I haven't been so satisfied with things in a while. I was stressed with so much shit for the longest time and i also had so many unnecessary stresses as well.
I'm at the point now when i feel absolutely satisfied with life. Everything seems to be right on track. Back on the right page.

At this point in time, I feel so good with all my relationships with all my friends. Each and every single one of you. The ones i didn't think were working out, are now better then ever before. Ive also realized to see friendship in others i didn't think possible. Wow. Ive never felt this sense of satisfaction with my friendships before.

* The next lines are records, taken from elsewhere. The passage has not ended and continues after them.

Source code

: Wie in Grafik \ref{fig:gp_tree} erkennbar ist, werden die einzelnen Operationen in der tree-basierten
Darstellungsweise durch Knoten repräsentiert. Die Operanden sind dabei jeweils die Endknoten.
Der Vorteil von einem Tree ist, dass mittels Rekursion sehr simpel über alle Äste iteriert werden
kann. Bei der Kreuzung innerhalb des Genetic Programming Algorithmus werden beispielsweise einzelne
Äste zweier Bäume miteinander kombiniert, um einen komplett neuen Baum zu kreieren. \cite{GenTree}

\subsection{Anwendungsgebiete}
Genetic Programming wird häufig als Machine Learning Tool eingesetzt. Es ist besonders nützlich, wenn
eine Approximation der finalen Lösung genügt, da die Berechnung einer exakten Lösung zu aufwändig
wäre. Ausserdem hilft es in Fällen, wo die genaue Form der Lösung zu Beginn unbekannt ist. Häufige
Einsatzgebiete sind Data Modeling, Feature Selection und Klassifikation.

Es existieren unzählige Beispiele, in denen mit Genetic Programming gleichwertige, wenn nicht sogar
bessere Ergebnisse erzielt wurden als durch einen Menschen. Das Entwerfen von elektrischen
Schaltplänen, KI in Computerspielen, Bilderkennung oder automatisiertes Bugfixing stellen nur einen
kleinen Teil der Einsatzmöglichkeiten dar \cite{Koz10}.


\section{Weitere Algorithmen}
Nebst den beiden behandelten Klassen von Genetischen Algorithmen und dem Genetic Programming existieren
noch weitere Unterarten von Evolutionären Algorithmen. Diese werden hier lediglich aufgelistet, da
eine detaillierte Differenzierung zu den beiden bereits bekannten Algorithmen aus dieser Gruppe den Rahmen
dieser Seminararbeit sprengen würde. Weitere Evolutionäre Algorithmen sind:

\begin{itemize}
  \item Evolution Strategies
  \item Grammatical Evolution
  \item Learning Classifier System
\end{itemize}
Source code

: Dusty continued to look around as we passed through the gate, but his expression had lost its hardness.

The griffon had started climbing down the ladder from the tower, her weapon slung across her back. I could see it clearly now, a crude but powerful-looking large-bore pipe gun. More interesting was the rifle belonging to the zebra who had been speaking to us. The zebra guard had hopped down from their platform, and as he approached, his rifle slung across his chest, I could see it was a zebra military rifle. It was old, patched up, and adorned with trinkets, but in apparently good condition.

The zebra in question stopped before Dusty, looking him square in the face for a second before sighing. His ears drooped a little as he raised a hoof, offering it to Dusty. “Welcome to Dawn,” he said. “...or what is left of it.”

I'm now about to leave to go to New York. I'm so fucking excited. Its not that often that people get to go to the big apple and I'm so happy I'm going back. The one downer is that I'm going with school instead of with my real friends and that its a retreat based around religion and leadership. I don't intend on getting a new religious Kaleb out of this but at least a more morally just Kaleb. But I'm fearful of change. Not that I'm afraid to change, but I'm afraid of having others change me. Who knows i may come back a totally different person. Its just i try so hard to find the best Kaleb and to have them change it around would suck.

I know I'm a good Kaleb.
I could stand to be a better Kaleb.
I'm in search of the best Kaleb.

Ill be sure to write when i come back or even while im there.
Until then blog, thank you for letting me open up to you
Thanks.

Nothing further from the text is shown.